▸ **WHAT YOU WILL DO**:
From the entries below, report how many lines contain the string "result". Give only that number.
====== SOURCE RECORDS ======
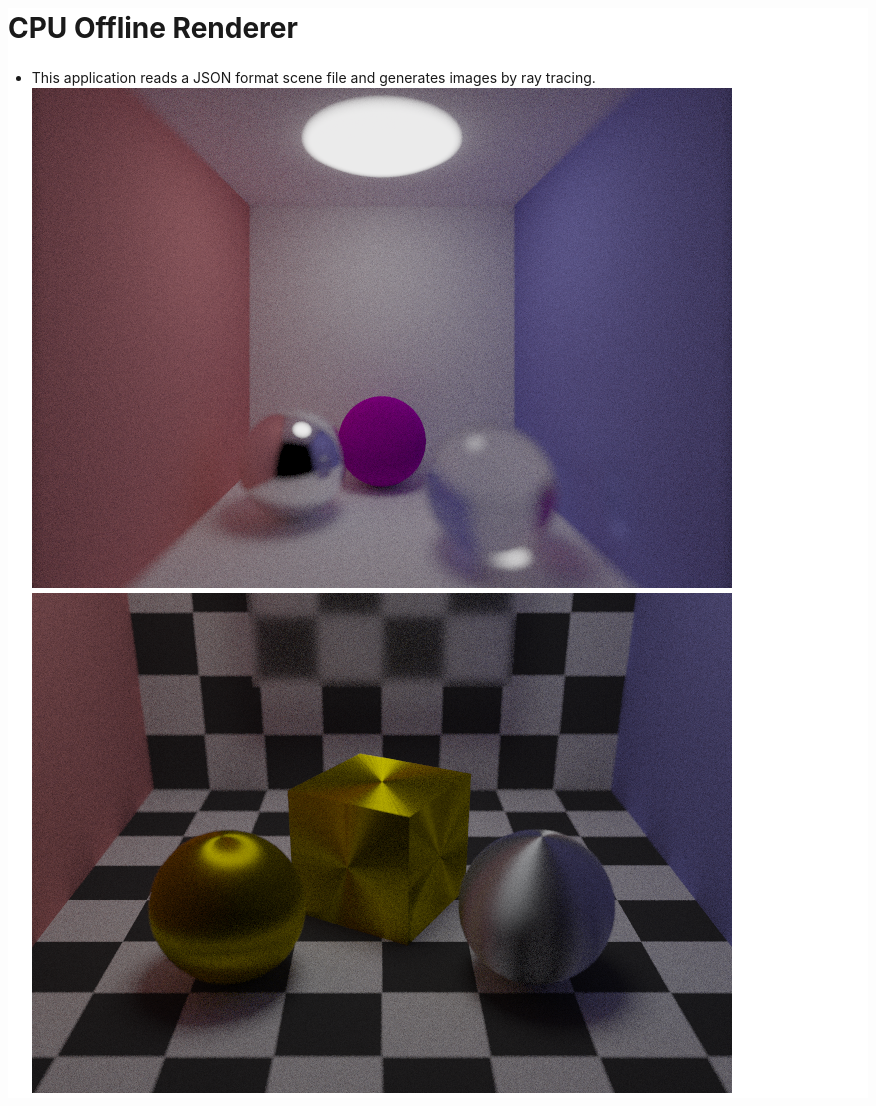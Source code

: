# CPU Offline Renderer
* This application reads a JSON format scene file and generates images by ray tracing.
![image1](/sample1/result/spp1000.png)
![image2](/sample2/result/spp1000.png)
======
▸ **ANSWER TO THE PROBLEM**:
2